Private Loans - true or false
January 11th, 2008 by maceyPrivate Loans
True or false – Every time a lender looks at your credit report, your FICO score takes a hit. The answer to this question actually falls somewhere between true and false. “Hard” inquiries into your credit report can have a negative effect depending upon how frequently occur. “Soft” inquiries, on the other hand, do not impact your score in the slightest.
By definition, hard inquiries in the credit world refer to inquiries conducted by lenders after you have asked them to extend you credit. Whether it is for a private student loan or student car loans, nearly every time you apply for credit, the lender checks your credit history to determine if you care capable of managing the debt.
Financial experts advise students seeking private school loans of any sort to apply with caution. This warning serves two purposes. First, when a student initially applies for credit, the inquiry from a lender does not hurt his or her score. However, once a credit report has had more than two inquiries in a 12 to 18 month period, you run the risk of seriously lowering your FICO score. Second, traditional college students (especially freshman and sophomores) have yet to build a solid credit history. If they make the mistake of applying over and over again for credit (that they can’t get because their don’t have a history), they end up damaging their credit even more. While it is unclear just how bad hard inquiries can hurt your credit, some financial experts estimate that a consumer loses six to 12 points per inquiry (outside the two per year theory).

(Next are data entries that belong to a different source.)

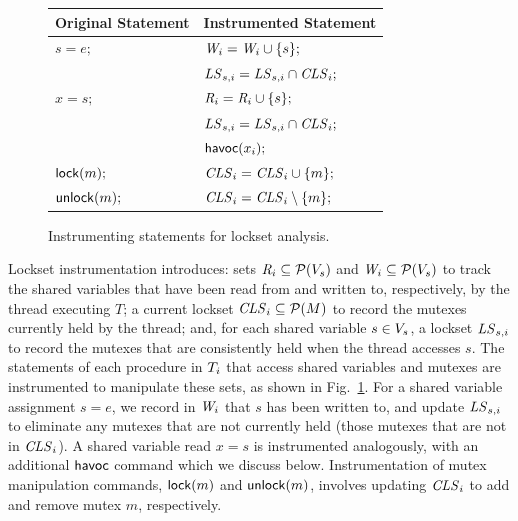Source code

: \begin{figure}
\footnotesize
\center
\begin{tabular}{ll}
\textbf{Original Statement} & \textbf{Instrumented Statement} \\
\toprule

$s = e;$ & $\mathit{W}_{i} = \mathit{W}_{i} \cup \{ s \};$ \\
         & $\mathit{LS}_{s,i} = \mathit{LS}_{s,i} \cap \mathit{CLS}_{i};$ \\
\midrule
         
$x = s;$ & $\mathit{R}_{i} = \mathit{R}_{i} \cup \{ s \};$ \\
         & $\mathit{LS}_{s,i} = \mathit{LS}_{s,i} \cap \mathit{CLS}_{i};$ \\
         & $\mathsf{havoc}({x_{i}});$ \\
\midrule
         
$\mathsf{lock}(m);$   & $\mathit{CLS}_{i} = \mathit{CLS}_{i} \cup \{ m \};$ \\
\midrule

$\mathsf{unlock}(m);$ & $\mathit{CLS}_{i} = \mathit{CLS}_{i} \setminus \{ m \};$ \\
\bottomrule
\end{tabular}
\caption{Instrumenting statements for lockset analysis.}
\label{fig:instrumentation}
\end{figure}

Lockset instrumentation introduces: sets $\mathit{R}_{i} \subseteq \mathcal{P}(V_s)$ and $\mathit{W}_{i} \subseteq \mathcal{P}(V_s)$ to track the shared variables that have been read from and written to, respectively, by the thread executing $T$; a current lockset $\mathit{CLS}_{i} \subseteq \mathcal{P}(M)$ to record the mutexes currently held by the thread; and, for each shared variable $s \in V_s$, a lockset $\mathit{LS}_{s,i}$ to record the mutexes that are consistently held when the thread accesses $s$.
%
The statements of each procedure in $T_{i}$ that access shared variables and mutexes are instrumented to manipulate these sets, as shown in Fig.~\ref{fig:instrumentation}.  For a shared variable assignment $s = e$, we record in $\mathit{W}_{i}$ that $s$ has been written to, and update $\mathit{LS}_{s,i}$ to eliminate any mutexes that are not currently held (those mutexes that are not in $\mathit{CLS}_{i}$).  A shared variable read $x = s$ is instrumented analogously, with an additional $\mathsf{havoc}$ command which we discuss below.  Instrumentation of mutex manipulation commands, $\mathsf{lock}(m)$ and $\mathsf{unlock}(m)$, involves updating $\mathit{CLS}_{i}$ to add and remove mutex $m$, respectively.

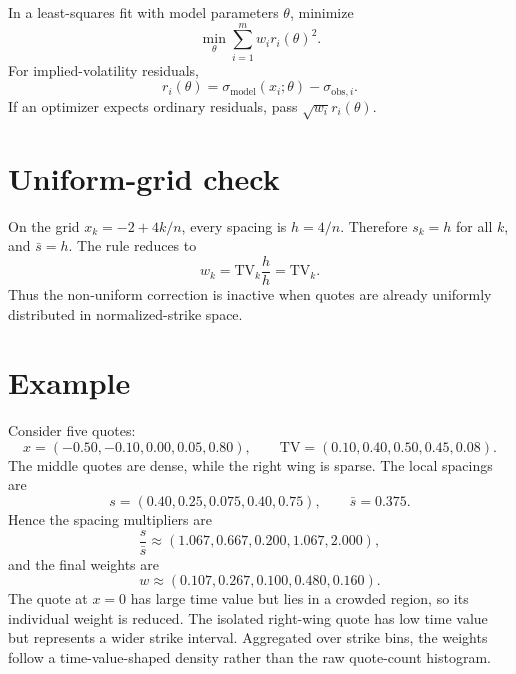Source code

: \documentclass[9pt,a4paper]{extarticle}
\begin{document}
In a least-squares fit with model parameters $\theta$, minimize
\[
  \min_\theta \sum_{i=1}^m w_i r_i(\theta)^2.
\]
For implied-volatility residuals,
\[
  r_i(\theta)=\sigma_{\mathrm{model}}(x_i;\theta)-\sigma_{\mathrm{obs},i}.
\]
If an optimizer expects ordinary residuals, pass $\sqrt{w_i}r_i(\theta)$.

\section*{Uniform-grid check}
On the grid $x_k=-2+4k/n$, every spacing is $h=4/n$. Therefore $s_k=h$ for all $k$, and $\bar{s}=h$. The rule reduces to
\[
  w_k=\mathrm{TV}_k\frac{h}{h}=\mathrm{TV}_k.
\]
Thus the non-uniform correction is inactive when quotes are already uniformly distributed in normalized-strike space.

\section*{Example}
Consider five quotes:
\[
  x=(-0.50,-0.10,0.00,0.05,0.80),\qquad
  \mathrm{TV}=(0.10,0.40,0.50,0.45,0.08).
\]
The middle quotes are dense, while the right wing is sparse. The local spacings are
\[
  s=(0.40,0.25,0.075,0.40,0.75),\qquad \bar{s}=0.375.
\]
Hence the spacing multipliers are
\[
  \frac{s}{\bar{s}}\approx(1.067,0.667,0.200,1.067,2.000),
\]
and the final weights are
\[
  w\approx(0.107,0.267,0.100,0.480,0.160).
\]
The quote at $x=0$ has large time value but lies in a crowded region, so its individual weight is reduced. The isolated right-wing quote has low time value but represents a wider strike interval. Aggregated over strike bins, the weights follow a time-value-shaped density rather than the raw quote-count histogram.
\end{document}

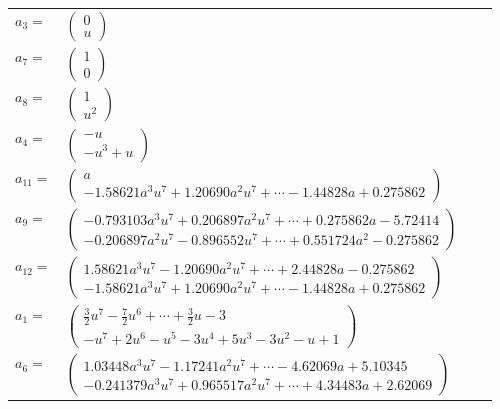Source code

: \documentclass[1p]{elsarticle_modified}
\theoremstyle{definition}
\begin{document}
\begin{tabular}{m{7pt} m{180pt} m{7pt} m{180pt} }
\flushright $a_{3}=$&$\begin{pmatrix}0\\u\end{pmatrix}$ \\
\flushright $a_{7}=$&$\begin{pmatrix}1\\0\end{pmatrix}$ \\
\flushright $a_{8}=$&$\begin{pmatrix}1\\u^2\end{pmatrix}$ \\
\flushright $a_{4}=$&$\begin{pmatrix}- u\\- u^3+u\end{pmatrix}$ \\
\flushright $a_{11}=$&$\begin{pmatrix}a\\-1.58621 a^{3} u^{7}+1.20690 a^{2} u^{7}+\cdots-1.44828 a+0.275862\end{pmatrix}$ \\
\flushright $a_{9}=$&$\begin{pmatrix}-0.793103 a^{3} u^{7}+0.206897 a^{2} u^{7}+\cdots+0.275862 a-5.72414\\-0.206897 a^{2} u^{7}-0.896552 u^{7}+\cdots+0.551724 a^{2}-0.275862\end{pmatrix}$ \\
\flushright $a_{12}=$&$\begin{pmatrix}1.58621 a^{3} u^{7}-1.20690 a^{2} u^{7}+\cdots+2.44828 a-0.275862\\-1.58621 a^{3} u^{7}+1.20690 a^{2} u^{7}+\cdots-1.44828 a+0.275862\end{pmatrix}$ \\
\flushright $a_{1}=$&$\begin{pmatrix}\frac{3}{2} u^7-\frac{7}{2} u^6+\cdots+\frac{3}{2} u-3\\- u^7+2 u^6- u^5-3 u^4+5 u^3-3 u^2- u+1\end{pmatrix}$ \\
\flushright $a_{6}=$&$\begin{pmatrix}1.03448 a^{3} u^{7}-1.17241 a^{2} u^{7}+\cdots-4.62069 a+5.10345\\-0.241379 a^{3} u^{7}+0.965517 a^{2} u^{7}+\cdots+4.34483 a+2.62069\end{pmatrix}$ \\

\end{tabular}
\end{document}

Soft inquiries are also facilitated by lenders seeking to extend you credit. The difference is these creditors check your credit because they are interested in offering you credit. An example of soft credit inquiries would be inquiries administered by lenders of a college student credit card, private loans, and student college loans. Soft inquiries usually pre-qualify a borrower for different types of private loans. When the borrower receives a pre-qualified credit application and opts to submit the application, he or she is most likely subjected to a hard inquiry at the time.